Basics of Chunk Shape and Size#
The goal of this notebook is to learn the basics about chunk shape and size. We will discuss several factors to think about when deciding on chunk shape and size for datasets being written to storage. These factors can affect the read pattern from storage and subsequently the computations.
import xarray as xr
import fsspec
Accessing the Example Dataset#
In this notebook, we will use the monthly PRISM v2 dataset as an example for understanding the effects of chunk shape and size. Let’s go ahead and read in the file using xarray. To do this, we will use fsspec to get a mapper to the Zarr file on the HyTEST OSN.
Note
The xarray loader is “lazy”, meaning it will read just enough of the data to make decisions about its shape, structure, etc. It will pretend like the whole dataset is in memory (and we can treat it that way), but it will only load data as required.
fs = fsspec.filesystem(
's3',
anon=True, # anonymous = does not require credentials
client_kwargs={'endpoint_url': 'https://usgs.osn.mghpcc.org/'}
)
ds = xr.open_dataset(
fs.get_mapper('s3://mdmf/gdp/PRISM_v2.zarr/'),
engine='zarr'
)
ds
<xarray.Dataset> Size: 33GB Dimensions: (lat: 621, lon: 1405, time: 1555, tbnd: 2) Coordinates: * lat (lat) float32 2kB 49.94 49.9 49.85 49.81 ... 24.19 24.15 24.1 * lon (lon) float32 6kB -125.0 -125.0 -124.9 ... -66.6 -66.56 -66.52 * time (time) datetime64[ns] 12kB 1895-01-01 1895-02-01 ... 2024-07-01 Dimensions without coordinates: tbnd Data variables: crs int64 8B ... ppt (time, lat, lon) float64 11GB ... time_bnds (time, tbnd) datetime64[ns] 25kB ... tmn (time, lat, lon) float64 11GB ... tmx (time, lat, lon) float64 11GB ... Attributes: (12/24) Conventions: CF-1.4 Metadata_Conventions: Unidata Dataset Discovery v1.0 acknowledgment: PRISM Climate Group, Oregon State University, ... authors: PRISM Climate Group cdm_data_type: Grid creator_email: daley@nacse.org ... ... publisher_url: http://prism.oregonstate.edu/ summary: This dataset was created using the PRISM (Para... time_coverage_resolution: Monthly title: Parameter-elevation Regressions on Independent... time_coverage_start: 1895-01-01T00:00 time_coverage_end: 2024-07-01T00:00
Chunk Shape and Size#
Given what we know about this data, we can apply some storage principles to form a strategy for how best to chunk the data if we were to write it to storage (assuming it isn’t already). Broadly, we need to specify chunk shape and size.
Shape Considerations#
“Chunk shape” is the shape of a chunk, which specifies the number of elements in each dimension.
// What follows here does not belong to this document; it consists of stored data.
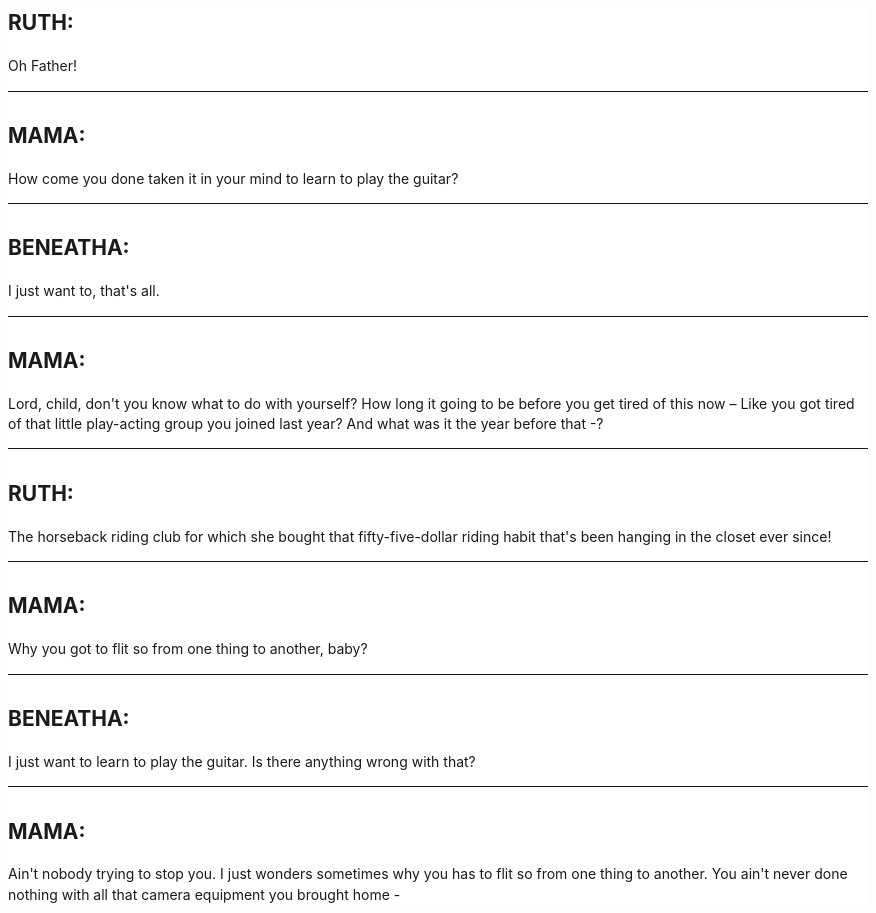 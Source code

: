 ## RUTH:
Oh Father!


---

## MAMA:
How come you done taken it in your mind to learn to play the guitar?


---

## BENEATHA:
I just want to, that's all.


---

## MAMA:
Lord, child, don't you know what to do with yourself? How long it going to be before you get tired of this now – 
Like you got tired of that little play-acting group you joined last year? 
And what was it the year before that -?


---

## RUTH:
The horseback riding club for which she bought that fifty-five-dollar riding habit that's been hanging in the closet ever since!


---

## MAMA:
Why you got to flit so from one thing to another, baby?


---

## BENEATHA:
I just want to learn to play the guitar. Is there anything wrong with that?


---

## MAMA:
Ain't nobody trying to stop you.
I just wonders sometimes why you has to flit so from one thing to another. You ain't never done nothing with all that camera equipment you brought home -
So, we will need to decide on the size of each of the dimensions of the chunks.
The preferred shape of each chunk will depend on the read pattern for future analyses.
Our goal is to chunk the data so that future reads will be performant, and that depends on whether the analyses favor one dimension or another.
For some datasets, this will be very apparent.
For example, streamflow gage data is very likely to be consumed along the time
dimension.
So, a collection of data from multiple gages is more likely to have the individual time series analyzed as opposed to analyzing all gages at a given time.
Therefore, we would want a chunk shape that is larger along the time dimension.
For datasets where there is no clear preference, we can try to chunk based on likely read patterns, but allow for other patterns without too much of a performance penalty.
Let’s see how we might do this for our example dataset. Being this dataset spans space and time, it will likely be used in one of two dominant read patterns:
Time series for a given location (or small spatial extent)
Special case: Is it likely that the time series will be subset by a logical unit (e.g., will this monthly data be consumed in blocks of 12 (i.e., yearly))?
Full spatial extent for a given point in time.
Special case: Are specific spatial regions more used than others?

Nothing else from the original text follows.